The U.S. Court of Appeals for the First Circuit recently ruled in a case that appears to be an excellent example of a traditional misidentification type case. As often happens, the case involves using imagery to illustrate a story. There’s a problem because the imagery doesn’t actually have a direct connection to the topic of the story.
Boston magazine published a story headlined “The Mating Habits of the Suburban High School Teenager.” The magazine cover referenced the story inside, saying “Fast Times at Silver Lake High: Teen Sex in the Suburbs. Another headline inside said: “They hook up online. They hook up in real life. With prom season looming, meet your kids – they might know more about sex than you do.” You get the gist of the story.
The entire first page of the article was consumed by a photo that also covered half of the facing page. The picture was taken at a high school dance, and it shows five persons, including Stacey Stanton of Manchester, New Hampshire.
Stanton filed suit for invasion of privacy and defamation, believing the piece portrayed her as being sexually promiscuous. The case ended up in federal district court where the judge, applying Massachusetts law, granted a defense motion to dismiss. Stanton appealed dismissal of the defamation count.
Some of the defense arguments hinged on a disclaimer that appeared on the facing page. The disclaimer was located below the main article’s text and above the byline, but in smaller type than either. It also was below an arrow indicating that the story continued on the following page.
The disclaimer said: “The photos on these pages are from an award-winning project on teen sexuality taken by photojournalist Dan Habib. The individuals pictured are unrelated to the people or events described in this story…”
To the defense, that disclaimer made clear the article was not about Stanton and if it wasn’t about her, she could not have been defamed.
Stanton had contended in the lower court that the disclaimer itself was defamatory in falsely identifying her as a subject in a project on teen sexuality.
In granting the motion to dismiss, the trial court said that without the disclaimer, a reasonable reader could conclude that Stanton was sexually active and engaged in at least some form of sexual misconduct. But, the court said, the disclaimer negated those connotations.
The appeals court disagreed. It basically said that a reader could easily miss seeing the disclaimer for any number of reasons: the court referenced the Restatement (Second) of Torts as saying the public frequently reads only the headline in such publications or reads the story only hastily; given the placement of the disclaimer, a reader might not notice it; and one might stop reading the disclaimer after the first sentence identifying the source of the photo.
In reversing the trial court, the appeals court said that because it is possible that a considerable portion of readers could miss the disclaimer, one could not say that it was impossible for Stanton to show facts supporting her defamation claim.
From a journalistic perspective, the case causes discomfort. If a statement on the same page as a photo is ineffective in providing a shield against liability, the publication may be trapped by the lowest reading standards, those of the careless or hasty reader.
The court tried to prevent any broad generalization of its ruling. “In reaching this conclusion, we do not mean to suggest that language in the nature of a disclaimer can never serve to render a statement incapable of conveying a defamatory meaning… We simply recognize that, given the placement of the general disclaimer in the article and the nature of the publication in general, a reasonable reader could fail to notice it.”
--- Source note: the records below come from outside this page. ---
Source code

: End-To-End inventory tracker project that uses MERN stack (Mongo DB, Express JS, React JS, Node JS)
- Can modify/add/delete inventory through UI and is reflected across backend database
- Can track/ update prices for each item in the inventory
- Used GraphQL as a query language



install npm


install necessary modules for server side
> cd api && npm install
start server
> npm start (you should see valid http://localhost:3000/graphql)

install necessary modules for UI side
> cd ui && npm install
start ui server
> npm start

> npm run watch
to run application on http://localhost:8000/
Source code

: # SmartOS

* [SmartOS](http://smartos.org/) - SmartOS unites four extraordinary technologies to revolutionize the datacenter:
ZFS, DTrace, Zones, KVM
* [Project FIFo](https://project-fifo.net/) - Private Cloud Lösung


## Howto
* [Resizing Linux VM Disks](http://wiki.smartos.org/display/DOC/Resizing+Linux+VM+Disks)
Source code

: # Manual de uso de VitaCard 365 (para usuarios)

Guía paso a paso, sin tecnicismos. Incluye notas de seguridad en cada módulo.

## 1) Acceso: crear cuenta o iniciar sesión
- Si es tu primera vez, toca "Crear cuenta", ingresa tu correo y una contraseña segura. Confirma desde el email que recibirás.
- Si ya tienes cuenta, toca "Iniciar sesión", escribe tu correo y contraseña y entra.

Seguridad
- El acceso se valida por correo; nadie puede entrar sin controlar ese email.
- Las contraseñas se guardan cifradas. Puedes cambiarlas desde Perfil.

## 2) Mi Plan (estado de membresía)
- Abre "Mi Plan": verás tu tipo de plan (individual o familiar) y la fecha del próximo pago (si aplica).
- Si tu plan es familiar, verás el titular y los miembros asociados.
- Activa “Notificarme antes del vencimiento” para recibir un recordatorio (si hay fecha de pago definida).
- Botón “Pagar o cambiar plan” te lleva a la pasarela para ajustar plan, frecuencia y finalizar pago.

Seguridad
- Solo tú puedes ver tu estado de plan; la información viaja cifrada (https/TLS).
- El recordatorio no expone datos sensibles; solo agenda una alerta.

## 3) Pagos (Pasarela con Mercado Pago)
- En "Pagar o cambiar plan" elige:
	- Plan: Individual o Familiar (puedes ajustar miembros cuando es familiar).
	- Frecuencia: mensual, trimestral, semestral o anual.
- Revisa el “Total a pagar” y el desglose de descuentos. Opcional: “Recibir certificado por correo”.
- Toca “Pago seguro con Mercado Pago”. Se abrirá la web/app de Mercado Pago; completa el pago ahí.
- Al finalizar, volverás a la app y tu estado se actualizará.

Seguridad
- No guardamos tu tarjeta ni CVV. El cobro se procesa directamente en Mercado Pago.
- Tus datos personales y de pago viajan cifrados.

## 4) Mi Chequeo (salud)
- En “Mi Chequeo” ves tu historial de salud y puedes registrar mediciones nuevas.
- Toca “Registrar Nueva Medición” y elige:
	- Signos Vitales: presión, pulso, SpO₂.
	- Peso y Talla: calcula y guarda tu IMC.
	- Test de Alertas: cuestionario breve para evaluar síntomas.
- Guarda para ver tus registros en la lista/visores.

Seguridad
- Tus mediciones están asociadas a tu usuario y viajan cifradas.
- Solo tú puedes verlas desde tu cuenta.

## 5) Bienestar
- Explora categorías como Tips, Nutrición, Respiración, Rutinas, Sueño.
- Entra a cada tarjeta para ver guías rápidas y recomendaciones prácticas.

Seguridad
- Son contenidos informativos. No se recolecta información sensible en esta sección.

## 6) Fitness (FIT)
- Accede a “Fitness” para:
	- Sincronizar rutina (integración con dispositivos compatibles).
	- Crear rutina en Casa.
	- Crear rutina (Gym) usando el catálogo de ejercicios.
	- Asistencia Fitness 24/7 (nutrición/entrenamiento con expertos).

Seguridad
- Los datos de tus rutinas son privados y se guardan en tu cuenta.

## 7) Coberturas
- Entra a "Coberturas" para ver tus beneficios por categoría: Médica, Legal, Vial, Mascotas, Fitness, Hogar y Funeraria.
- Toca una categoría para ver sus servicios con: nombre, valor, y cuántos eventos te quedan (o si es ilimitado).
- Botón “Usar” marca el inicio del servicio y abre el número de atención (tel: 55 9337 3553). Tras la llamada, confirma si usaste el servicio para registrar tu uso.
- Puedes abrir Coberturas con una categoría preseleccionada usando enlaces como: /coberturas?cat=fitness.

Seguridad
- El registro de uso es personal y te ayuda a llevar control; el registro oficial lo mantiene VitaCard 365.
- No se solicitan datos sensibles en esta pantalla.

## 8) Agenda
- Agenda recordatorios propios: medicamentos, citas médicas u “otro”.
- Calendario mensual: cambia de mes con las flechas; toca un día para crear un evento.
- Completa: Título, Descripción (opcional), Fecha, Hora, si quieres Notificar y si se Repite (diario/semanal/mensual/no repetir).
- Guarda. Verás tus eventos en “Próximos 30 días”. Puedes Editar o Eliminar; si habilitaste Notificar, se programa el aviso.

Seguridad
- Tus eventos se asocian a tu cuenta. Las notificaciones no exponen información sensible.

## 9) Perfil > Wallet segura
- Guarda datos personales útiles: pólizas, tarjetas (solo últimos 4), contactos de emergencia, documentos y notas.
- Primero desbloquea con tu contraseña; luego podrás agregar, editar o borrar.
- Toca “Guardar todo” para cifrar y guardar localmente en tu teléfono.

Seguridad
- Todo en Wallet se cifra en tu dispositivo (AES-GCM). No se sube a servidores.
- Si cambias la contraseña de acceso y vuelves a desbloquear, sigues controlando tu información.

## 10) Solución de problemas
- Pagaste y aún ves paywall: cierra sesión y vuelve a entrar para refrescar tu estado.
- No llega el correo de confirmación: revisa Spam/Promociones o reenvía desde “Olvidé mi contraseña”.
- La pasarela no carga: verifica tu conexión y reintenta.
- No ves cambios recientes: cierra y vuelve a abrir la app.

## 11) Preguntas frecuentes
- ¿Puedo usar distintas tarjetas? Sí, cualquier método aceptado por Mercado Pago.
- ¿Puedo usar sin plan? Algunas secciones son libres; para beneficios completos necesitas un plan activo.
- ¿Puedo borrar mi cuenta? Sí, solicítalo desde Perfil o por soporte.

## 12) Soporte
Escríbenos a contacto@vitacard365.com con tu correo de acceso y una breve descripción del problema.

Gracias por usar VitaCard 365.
That statement likely provides little solace to a publisher. The case highlights once again the risks that publications and broadcasters take when they use photographs and footage that are not adequately related to the subject of the report.It is an old quandary of media companies faced with a desire to make their products more attractive by providing graphic devices. A television station really wants to show something other than a static shot of the anchor when doing a story on teen pregnancies, shoplifting or alcoholism. But use of such footage carries risks. Apparently even when the media company sees the risk coming and tries to avoid it.